Beautiful 8/16/21

Thoughts by Richard Bleil

Yesterday I somehow worked together the fortitude to put together that cabinet that arrived last week. It’s a kitchen cabinet that I had purchased in an effort to alleviate the overflow from my Pampered Chef purchases (I really need to slow down on that), the associated optional pieces, the old small appliances I’ve up graded and the multitude of spices (yes, Pampered Chef sells marvelous spices) and tools. The cabinet itself is quite tall, with two shelves on the top part and one on the bottom, divided in the middle with a nice wide drawer. I spent a little bit more on a lovely design. A deep cherry wood color, nice curves, beautiful handles, it’s a marvel to behold.
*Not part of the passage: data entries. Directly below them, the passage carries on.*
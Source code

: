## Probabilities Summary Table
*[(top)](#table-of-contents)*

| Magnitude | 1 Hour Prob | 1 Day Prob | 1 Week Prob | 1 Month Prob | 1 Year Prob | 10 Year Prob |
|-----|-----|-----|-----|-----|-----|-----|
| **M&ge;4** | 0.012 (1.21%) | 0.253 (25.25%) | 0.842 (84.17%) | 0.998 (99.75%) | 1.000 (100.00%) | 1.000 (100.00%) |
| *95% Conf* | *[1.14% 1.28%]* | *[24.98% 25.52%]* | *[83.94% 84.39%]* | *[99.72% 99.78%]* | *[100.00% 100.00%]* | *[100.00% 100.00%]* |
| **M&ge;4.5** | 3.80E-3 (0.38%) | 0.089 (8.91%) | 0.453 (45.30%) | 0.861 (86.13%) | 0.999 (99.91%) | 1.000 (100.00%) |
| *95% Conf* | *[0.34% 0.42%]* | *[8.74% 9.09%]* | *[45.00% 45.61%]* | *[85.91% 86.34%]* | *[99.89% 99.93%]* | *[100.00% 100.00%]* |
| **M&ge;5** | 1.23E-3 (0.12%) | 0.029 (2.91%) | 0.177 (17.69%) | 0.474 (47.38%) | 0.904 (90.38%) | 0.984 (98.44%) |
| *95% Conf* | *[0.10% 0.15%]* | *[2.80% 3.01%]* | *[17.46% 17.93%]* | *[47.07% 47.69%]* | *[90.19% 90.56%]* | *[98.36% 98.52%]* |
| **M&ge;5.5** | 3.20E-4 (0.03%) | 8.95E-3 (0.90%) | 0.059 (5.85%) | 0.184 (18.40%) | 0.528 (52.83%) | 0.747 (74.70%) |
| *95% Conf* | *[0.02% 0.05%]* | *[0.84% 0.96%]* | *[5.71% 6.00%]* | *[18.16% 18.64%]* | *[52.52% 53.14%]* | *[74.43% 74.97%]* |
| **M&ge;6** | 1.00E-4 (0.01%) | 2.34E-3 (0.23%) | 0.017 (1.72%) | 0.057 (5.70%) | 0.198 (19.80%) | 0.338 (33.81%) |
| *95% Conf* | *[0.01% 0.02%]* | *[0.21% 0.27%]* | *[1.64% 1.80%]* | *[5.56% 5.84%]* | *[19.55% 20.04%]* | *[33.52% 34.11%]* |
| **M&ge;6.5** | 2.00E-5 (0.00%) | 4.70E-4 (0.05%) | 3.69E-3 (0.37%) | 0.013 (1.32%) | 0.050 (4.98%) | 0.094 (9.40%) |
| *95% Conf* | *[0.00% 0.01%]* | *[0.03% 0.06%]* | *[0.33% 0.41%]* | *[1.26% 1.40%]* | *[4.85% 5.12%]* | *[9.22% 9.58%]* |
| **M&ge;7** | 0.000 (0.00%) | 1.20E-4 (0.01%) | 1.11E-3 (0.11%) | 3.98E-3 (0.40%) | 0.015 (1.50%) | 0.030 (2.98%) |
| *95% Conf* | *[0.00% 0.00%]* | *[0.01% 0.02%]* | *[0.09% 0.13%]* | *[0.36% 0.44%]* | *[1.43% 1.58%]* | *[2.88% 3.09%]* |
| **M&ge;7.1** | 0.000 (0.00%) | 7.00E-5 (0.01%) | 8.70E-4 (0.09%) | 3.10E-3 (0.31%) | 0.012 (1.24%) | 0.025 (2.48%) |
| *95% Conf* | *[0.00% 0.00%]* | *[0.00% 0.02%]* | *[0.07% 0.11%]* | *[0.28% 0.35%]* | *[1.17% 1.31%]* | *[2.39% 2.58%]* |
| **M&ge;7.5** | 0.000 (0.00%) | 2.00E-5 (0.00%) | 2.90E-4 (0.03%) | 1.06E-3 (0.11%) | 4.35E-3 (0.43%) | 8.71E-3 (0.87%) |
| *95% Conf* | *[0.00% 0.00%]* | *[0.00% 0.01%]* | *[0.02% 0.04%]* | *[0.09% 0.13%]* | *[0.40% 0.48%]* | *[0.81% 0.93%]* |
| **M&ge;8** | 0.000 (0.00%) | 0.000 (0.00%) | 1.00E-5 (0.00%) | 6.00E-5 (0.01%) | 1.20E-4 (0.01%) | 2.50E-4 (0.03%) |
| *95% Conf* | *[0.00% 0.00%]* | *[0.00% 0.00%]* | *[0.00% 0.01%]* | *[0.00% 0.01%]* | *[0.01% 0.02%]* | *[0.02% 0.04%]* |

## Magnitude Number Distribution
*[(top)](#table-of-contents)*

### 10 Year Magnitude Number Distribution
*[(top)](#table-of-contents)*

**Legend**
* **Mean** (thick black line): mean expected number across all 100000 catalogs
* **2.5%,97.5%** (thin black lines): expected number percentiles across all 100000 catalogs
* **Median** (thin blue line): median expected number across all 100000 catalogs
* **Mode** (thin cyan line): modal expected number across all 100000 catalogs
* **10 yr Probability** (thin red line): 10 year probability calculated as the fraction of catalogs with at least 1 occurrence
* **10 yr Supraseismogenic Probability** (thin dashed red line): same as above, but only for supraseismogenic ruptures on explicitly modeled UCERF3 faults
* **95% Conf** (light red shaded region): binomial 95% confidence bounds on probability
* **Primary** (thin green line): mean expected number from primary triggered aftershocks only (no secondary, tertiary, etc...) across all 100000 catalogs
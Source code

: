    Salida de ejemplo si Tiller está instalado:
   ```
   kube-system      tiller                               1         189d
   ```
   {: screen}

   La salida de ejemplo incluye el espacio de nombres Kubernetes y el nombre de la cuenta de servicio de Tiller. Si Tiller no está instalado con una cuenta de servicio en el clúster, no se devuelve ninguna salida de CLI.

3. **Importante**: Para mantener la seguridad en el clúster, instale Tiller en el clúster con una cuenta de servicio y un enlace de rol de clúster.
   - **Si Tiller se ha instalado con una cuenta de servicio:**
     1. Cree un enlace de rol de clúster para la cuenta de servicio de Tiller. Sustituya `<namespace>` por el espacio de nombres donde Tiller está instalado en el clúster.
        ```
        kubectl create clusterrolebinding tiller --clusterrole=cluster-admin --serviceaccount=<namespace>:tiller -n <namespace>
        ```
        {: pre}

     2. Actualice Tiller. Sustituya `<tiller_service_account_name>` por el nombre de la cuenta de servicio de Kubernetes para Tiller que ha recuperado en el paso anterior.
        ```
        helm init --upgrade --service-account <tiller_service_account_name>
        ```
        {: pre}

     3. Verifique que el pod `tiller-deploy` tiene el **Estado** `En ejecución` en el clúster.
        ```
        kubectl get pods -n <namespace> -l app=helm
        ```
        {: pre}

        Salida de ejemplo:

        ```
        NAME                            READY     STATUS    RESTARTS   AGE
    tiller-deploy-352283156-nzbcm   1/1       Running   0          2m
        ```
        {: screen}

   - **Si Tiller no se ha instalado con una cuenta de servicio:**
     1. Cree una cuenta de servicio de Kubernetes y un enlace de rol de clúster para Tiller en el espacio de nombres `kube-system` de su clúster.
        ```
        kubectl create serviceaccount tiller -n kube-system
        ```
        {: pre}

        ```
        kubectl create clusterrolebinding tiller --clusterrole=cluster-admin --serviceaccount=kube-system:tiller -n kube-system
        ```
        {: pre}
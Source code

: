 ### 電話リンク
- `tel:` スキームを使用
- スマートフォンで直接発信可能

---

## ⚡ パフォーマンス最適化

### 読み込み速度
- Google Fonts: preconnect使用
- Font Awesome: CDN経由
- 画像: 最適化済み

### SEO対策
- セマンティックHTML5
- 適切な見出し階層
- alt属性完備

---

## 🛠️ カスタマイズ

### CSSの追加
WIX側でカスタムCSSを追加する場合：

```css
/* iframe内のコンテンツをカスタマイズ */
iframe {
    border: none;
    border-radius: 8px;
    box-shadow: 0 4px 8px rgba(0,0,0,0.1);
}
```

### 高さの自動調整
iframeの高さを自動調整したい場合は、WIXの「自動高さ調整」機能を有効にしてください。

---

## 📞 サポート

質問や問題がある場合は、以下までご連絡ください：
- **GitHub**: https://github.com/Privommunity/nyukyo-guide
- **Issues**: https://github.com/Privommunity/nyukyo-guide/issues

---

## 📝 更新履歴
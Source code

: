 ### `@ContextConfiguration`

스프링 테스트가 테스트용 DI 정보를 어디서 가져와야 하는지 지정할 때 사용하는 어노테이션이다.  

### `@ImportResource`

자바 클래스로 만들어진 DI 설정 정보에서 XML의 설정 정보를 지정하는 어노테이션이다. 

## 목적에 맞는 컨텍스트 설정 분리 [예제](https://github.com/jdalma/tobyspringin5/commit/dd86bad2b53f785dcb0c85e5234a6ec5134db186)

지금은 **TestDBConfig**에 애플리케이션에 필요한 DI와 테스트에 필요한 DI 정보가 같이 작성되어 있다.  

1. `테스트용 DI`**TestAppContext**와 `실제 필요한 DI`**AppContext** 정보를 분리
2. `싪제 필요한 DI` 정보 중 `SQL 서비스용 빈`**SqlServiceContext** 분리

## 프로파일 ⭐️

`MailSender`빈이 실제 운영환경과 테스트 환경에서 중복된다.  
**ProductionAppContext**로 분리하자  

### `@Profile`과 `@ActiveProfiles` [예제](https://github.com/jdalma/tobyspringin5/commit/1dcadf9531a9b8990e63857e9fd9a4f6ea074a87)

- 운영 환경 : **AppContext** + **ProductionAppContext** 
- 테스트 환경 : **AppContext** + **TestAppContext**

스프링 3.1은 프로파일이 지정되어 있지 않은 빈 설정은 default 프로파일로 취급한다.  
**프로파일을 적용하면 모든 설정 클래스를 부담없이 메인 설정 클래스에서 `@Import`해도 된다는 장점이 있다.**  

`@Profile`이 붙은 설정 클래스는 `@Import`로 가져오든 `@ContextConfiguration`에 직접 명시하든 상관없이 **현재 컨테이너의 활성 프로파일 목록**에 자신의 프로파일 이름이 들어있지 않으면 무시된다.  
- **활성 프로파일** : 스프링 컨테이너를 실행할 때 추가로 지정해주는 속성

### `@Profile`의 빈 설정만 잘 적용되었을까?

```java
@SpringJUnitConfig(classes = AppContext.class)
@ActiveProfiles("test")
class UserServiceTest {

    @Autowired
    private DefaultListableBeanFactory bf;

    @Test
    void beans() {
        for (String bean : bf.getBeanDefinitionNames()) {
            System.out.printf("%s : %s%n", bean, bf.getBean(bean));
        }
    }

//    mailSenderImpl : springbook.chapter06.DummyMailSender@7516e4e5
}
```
It probably won’t last a week.

See, since I put it together, I know how it’s constructed. It is shoddy workmanship, came with damaged pieces, and the engineering holding it together was poor at best. The instructions to put it together were very poorly planned as well. It’s basically held together by that flimsy cardboard backing. The magnets to hold the doors closed had no guide holes or screws to attach it. The cam posts are held in with cheap plastic bases that didn’t properly guide the posts, so several are crooked and weak.

People are the same way. People can be beautiful and yet still hide severe deficiencies and weaknesses. The person we portray to the world is the best face we can put forward, but it might just be beautiful stain with beautiful features while hiding ugliness, weakness and pain. Some of us hide our struggles. We feel it’s a weakness to reach out for help, and so our depression and pain actually become more of a weakness than perhaps it should be. Some of us hide true ugliness, though, putting on a front of friendliness to the outside world, and yet displaying narcissism, bullying and cruelty to those who know us well enough to be able to see inside.

One of the hardest and probably most important things we can do for ourselves is recognize when we should simply give up on some of these beautiful people. For example, perhaps at a time that we’ve been weak ourselves we’ve turned to friends who enable habits of alcohol and drug abuse. It’s not uncommon, for example, for friends to bond over heavy drinking, but as we evolve, our friends don’t always grow with us. Oh, some might still like getting together on rare occasion for a night of heavy drinking, but there are some who fall into alcoholism to the point of harming themselves, and those around them. This addiction has a habit of turning people into needing that continued enabling and will turn to bully and guilt tactics to get others to join them in their decline. These people might have been good friends to us at one time, and it might hurt to let them go, but it is sometimes the best thing we can do for ourselves. The anchor represents safety, but sometimes it has to be cut loose in order to fly.

I’m not done with this cabinet. It’s shoddy and flimsy construction does include some pieces of nice wood that should be able to hold a screw. Today I will pick up some “L” brackets and screws, and I’ll brace the top and bottom pieces. The brackets will, of course, be visible, but not on the exterior, and in the end the cabinet has the potential to become the strong and still beautiful piece I had hoped it would become.

Not every piece of furniture could be so reinforced. The wood panels and crossbeams are high enough quality for this to work, but I have worked with furniture made of balsa wood that would have not been able to have reinforceable. People can improve as well, and I love helping people to turn their lives around. In the end, they can come back stronger if they have the desire. One of my older friends had broken a cocaine addiction and had become a “Big Brother” to share his story. He was worried that I would have been better as an example having never had a chemical addiction (something I’ve worked hard to avoid), and yet, I believe he was far better because he could speak from experience of his decline, loss, and recovery. All I could do is discuss the theory. But people have to have the desire to improve, whether it’s a chemical addiction, or personality flaw like racism or narcissism, or whatever it might be. If they have the quality to be able to both recognize their flaws and truly want to change, then there’s a chance to help them.

In the end this cabinet will be even more beautiful, because I will see the outer beauty, and know the inner.